The Dutch painter Gabriel Metsu has got it rough. Any show by Vermeer, his close colleague, is a blockbuster. The first Metsu survey in five decades just opened at the National Gallery in Washington, to zero fanfare. Things were once the other way around. For centuries, sophisticated audiences preferred Metsu’s detail-filled storytelling to Vermeer’s cryptic, detached observation.
In 1662—five years before Metsu died, at only 38—the Amsterdam poet Jan Vos sang Metsu’s praises: “Nature in her fruitfulness from spite alone can wither/Now she sees that life can be created from dead paint.” All Vermeer got was a mention in a poem on another artist, written by a printer from Delft.

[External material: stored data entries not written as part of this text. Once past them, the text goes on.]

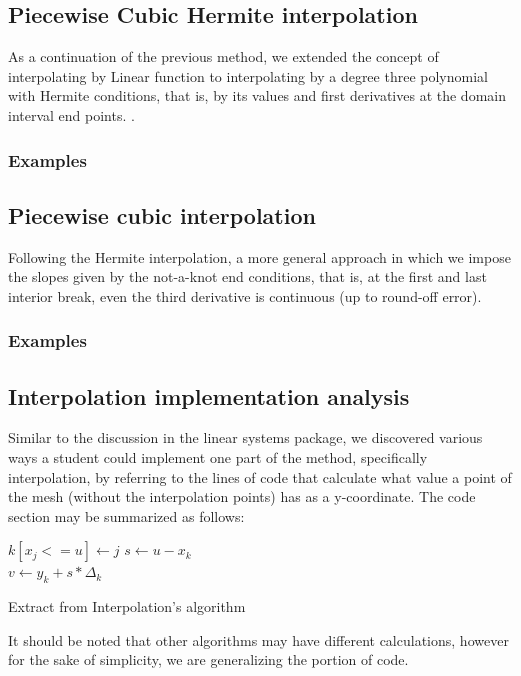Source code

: \subsection{Piecewise Cubic Hermite interpolation}
As a continuation of the previous method, we extended the concept of interpolating by Linear function to interpolating by a degree three polynomial with Hermite conditions, that is, by its values and first derivatives at the domain interval end points. \cite{kreyszig11}.
\subsubsection{Examples}
	


\subsection{Piecewise cubic interpolation}
Following the Hermite interpolation, a more general approach in which we impose the slopes given by the not-a-knot end conditions, that is, at the first and last interior break, even the third derivative is continuous (up to round-off error). \cite{PCHIP}

\subsubsection{Examples}
	

\subsection{Interpolation implementation analysis}

Similar to the discussion in the linear systems package, we discovered various ways a student could implement one part of the method, specifically interpolation, by referring to the lines of code that calculate what value a point of the mesh (without the interpolation points) has as a y-coordinate. The code section may be summarized as follows: 



\begin{algorithm}[H]
\SetAlgoLined
{} {
$k[x_j <= u] \gets j$
}
$s \gets u - x_k$\\
$v \gets y_k + s * \Delta_k$

\caption{Extract from Interpolation's algorithm}
\end{algorithm}
It should be noted that other algorithms may have different calculations, however for the sake of simplicity, we are generalizing the portion of code.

In 1783 Louis XVI of France spent a fortune on a Metsu, then turned down two Vermeers.
Sixty years later, the writer John Smith declared “the superiority of Metsu over every artist in the Dutch school.” He called Vermeer one of Metsu’s “scholars and imitators.” As late as 1878, Vermeer’s Young Woman With a Water Pitcher set a record price only because it was sold as a Metsu.
Without unseating Vermeer, it’s worth trying to imagine ourselves back into the tastes of a Metsu-friendly past.

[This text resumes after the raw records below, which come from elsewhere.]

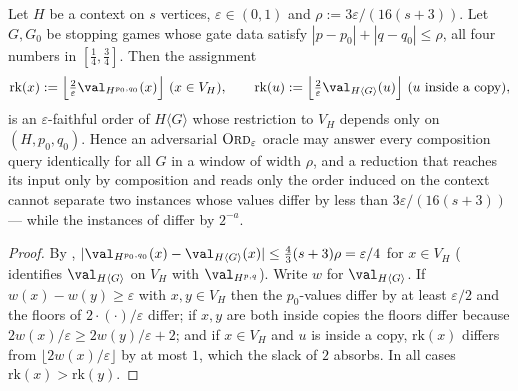 \begin{corollary}\label{cor:wo-context-blind}
Let $H$ be a context on $s$ vertices, $\varepsilon\in(0,1)$ and
$\rho:=3\varepsilon/(16(s+3))$. Let $G,G_0$ be stopping games whose gate data
satisfy $|p-p_0|+|q-q_0|\le\rho$, all four numbers in $[\tfrac14,\tfrac34]$.
Then the assignment
\[
  \mathrm{rk}(x):=\Bigl\lfloor\tfrac{2}{\varepsilon}\val_{H^{p_0,q_0}}(x)\Bigr\rfloor\ (x\in V_H),
  \qquad
  \mathrm{rk}(u):=\Bigl\lfloor\tfrac{2}{\varepsilon}\val_{H\langle G\rangle}(u)\Bigr\rfloor\ (u\ \text{inside a copy}),
\]
is an $\varepsilon$-faithful order of $H\langle G\rangle$ whose restriction to
$V_H$ depends only on $(H,p_0,q_0)$. Hence an adversarial
$\textsc{Ord}_\varepsilon$ oracle may answer every composition query
identically for all $G$ in a window of width $\rho$, and a reduction that
reaches its input only by composition and reads only the order induced on the
context cannot separate two instances whose values differ by less than
$3\varepsilon/(16(s+3))$ --- while the instances of  differ by
$2^{-a}$.
\end{corollary}

\begin{proof}
By , $|\val_{H^{p_0,q_0}}(x)-\val_{H\langle
G\rangle}(x)|\le\tfrac43(s+3)\rho=\varepsilon/4$ for $x\in V_H$
( identifies $\val_{H\langle G\rangle}$ on $V_H$ with
$\val_{H^{p,q}}$). Write $w$ for $\val_{H\langle G\rangle}$. If
$w(x)-w(y)\ge\varepsilon$ with $x,y\in V_H$ then the $p_0$-values differ by at
least $\varepsilon/2$ and the floors of $2\cdot(\cdot)/\varepsilon$ differ; if
$x,y$ are both inside copies the floors differ because
$2w(x)/\varepsilon\ge2w(y)/\varepsilon+2$; and if $x\in V_H$ and $u$ is inside
a copy, $\mathrm{rk}(x)$ differs from $\lfloor2w(x)/\varepsilon\rfloor$ by at
most $1$, which the slack of $2$ absorbs. In all cases
$\mathrm{rk}(x)>\mathrm{rk}(y)$.
\end{proof}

Vermeer’s star first rose in the 1850s, when critics decided he was great because he looked so modern. That was partly about how much his art looked like the new medium of photography.(Vermeer had used lenses in making his art.) It was also about Vermeer’s other “modern” qualities: his images are cool and cryptic and work brilliantly as coherent, flat compositions. They show few traces of the handicraft that made them.
Early aesthetes preferred what Metsu could give them: lots of independent, episodic bits of business to take in.
Metsu’s Woman Reading a Letter has just the kind of plenty they liked: a lone slipper, a cute dog, a basket of laundry, a maid and a mistress and a curtain and a mirror and a painting, all set down in a range of impressively visible techniques. And it almost gives a lesson in how to look at pictures like itself. Instead of standing back and taking in the entire composition, the painting itself tells us to follow Metsu’s maid’s example and get close enough to stick our noses into the scene. A viewer of a Metsu should feel like a participant in it, not like a remote, Vermeer-ish voyeur.
See the three creatures in Metsu’s painting: they are all absorbed in their own looking, at different parts of the scene set before them and before us. If we could learn from them, we might learn to love Metsu.